Notebook

Decision tree classifier¶

In this notebook, we implement Decision tree classifier from scratch. Our formulation is based on Section 14.4 of the book PRML. However, we d

In [1]:

import numpy as np

import matplotlib as mpl
from matplotlib import pyplot as plt
%matplotlib inline
mpl.rc("savefig",dpi=100)

1 Setting¶

Here we consider classification problems.

Let $N \in \mathbb{N}$ be the number of training data points,
$d \in \mathbb{N}$ be the dimension of input,
$\mathcal{C} = \left\{ 0, 1, \dots, C-1 \right\}$ be the set of class labels,
$x_0, x_1, \dots , x_{N-1} \in \mathbb{R}^d$ be the training input data, $y_0, y_1, \dots, y_{N-1} \in \mathcal{C}$ be the training labels,

$y := {}^t (y_0, \dots, y_{N-1}) \in \mathcal{C}^N$.

2 Theory¶

2.1 Expressing a partitioning of the feature space with a decision tree¶

In a decision tree classification, we parition the input space $\mathbb{R}^d$ into disjoint hyperrectangles. In each hyperrectangle, the classifier predicts a single class.

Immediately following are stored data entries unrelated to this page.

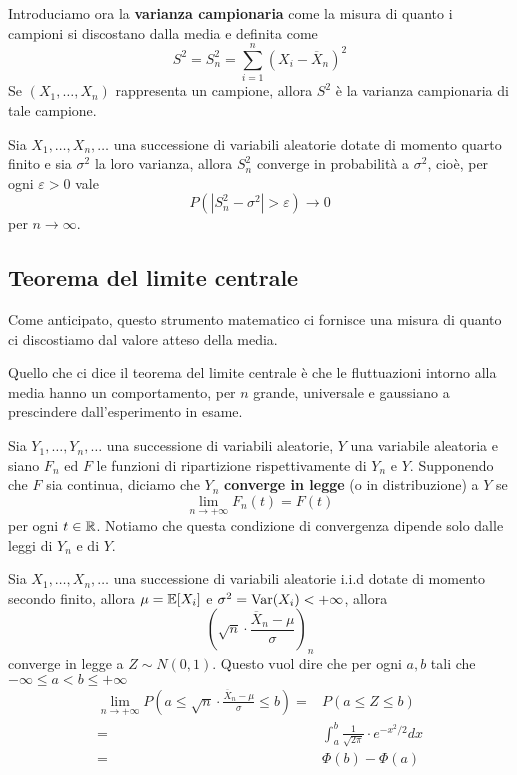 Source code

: Introduciamo ora la \textbf{varianza campionaria} come la misura di quanto i campioni si
discostano dalla media e definita come
\[ S^2 = S_n^2 = \sum_{i=1}^n \left( X_i - \overline{X}_n \right)^2 \]
Se $(X_1, \dots, X_n)$ rappresenta un campione, allora $S^2$ è la varianza campionaria di tale
campione.

\begin{proposition}
	Sia $X_1, \dots, X_n, \dots$ una successione di variabili aleatorie dotate di momento quarto
	finito e sia $\sigma^2$ la loro varianza, allora $S_n^2$ converge in probabilità a $\sigma^2$,
	cioè, per ogni $\varepsilon > 0$ vale
	\[ P(|S_n^2 - \sigma^2| > \varepsilon) \to 0 \]
	per $n \to \infty$.
\end{proposition}

\subsection{Teorema del limite centrale}
Come anticipato, questo strumento matematico ci fornisce una misura di quanto ci discostiamo dal
valore atteso della media.

Quello che ci dice il teorema del limite centrale è che le fluttuazioni intorno alla media
hanno un comportamento, per $n$ grande, universale e gaussiano a prescindere dall'esperimento in
esame.

\begin{definition}
	Sia $Y_1, \dots, Y_n, \dots$ una successione di variabili aleatorie, $Y$ una variabile
	aleatoria e siano $F_n$ ed $F$ le funzioni di ripartizione rispettivamente di $Y_n$ e $Y$.
	Supponendo che $F$ sia continua, diciamo che $Y_n$ \textbf{converge in legge} (o in
	distribuzione) a $Y$ se
	\[ \lim_{n \to +\infty} F_n (t) = F(t) \]
	per ogni $t \in \mathbb{R}$. Notiamo che questa condizione di convergenza dipende solo dalle leggi di
	$Y_n$ e di $Y$.
\end{definition}

\begin{theorem}\label{th: tlc}
	Sia $X_1, \dots, X_n, \dots$ una successione di variabili aleatorie i.i.d dotate di momento
	secondo finito, allora $\mu = \mathbb{E}[X_i]$ e $\sigma^2 = \operatorname{Var}(X_i) < +\infty$, allora
	\[ \left( \sqrt{n} \cdot \frac{\overline{X}_n - \mu}{\sigma} \right)_n \]
	converge in legge a $Z \sim N(0,1)$. Questo vuol dire che per ogni $a, b$ tali che
	$-\infty \leq a < b \leq +\infty$
	\begin{align*}
		\lim_{n \to +\infty} P\left( a \leq \sqrt{n} \cdot \frac{\overline{X}_n - \mu}{\sigma}
		\leq b \right) = & P(a \leq Z \leq b)                                      \\
		=                & \int_{a}^{b} \frac{1}{\sqrt{2 \pi}} \cdot e^{-x^2/2} dx \\
		=                & \Phi(b) - \Phi(a)
	\end{align*}
\end{theorem}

The partitioning is performed by selecting a hyperrectangle $A$ (for the first parition, $A = \mathbb{R}^d$), the axis $i \in \{ 0,1, \dots, d-1 \}$, and the threshold $\theta$, and partition $A$ into two parts $$ \begin{align} A_1 &= \left\{ x \ \middle| \ x \in A, \ x_i > \theta \right\} \\ A_2 &= \left\{ x \ \middle| \ x \in A, \ x_i \leq \theta \right\} \end{align} $$ Specific ways for choosing $i$ and $\theta$ will be given later.

We express a series of successive paritionings by a tree which we call a decision tree, where each node is

associated with one partitioning (splitting) operation if it is not a terminal (leaf) node, and
associated with one hyperrectangle and one class which is the prediction of the classifier on the hyperrectangle region.

For the detail, see Figures 14.5 and 14.6 in the textbook.

Our task here is to choose a good way of constructing a decision tree, namely, how to partition the feature space and how to choose the predicted class for each region.

Although it is written in the textbook that it is customary to

first grow the tree using a given criterion, and
then prune the tree to make the model generalize better,

we will not implement pruning here, and imposing regularization by limitting some properties of the tree (e.g. depth of the tree).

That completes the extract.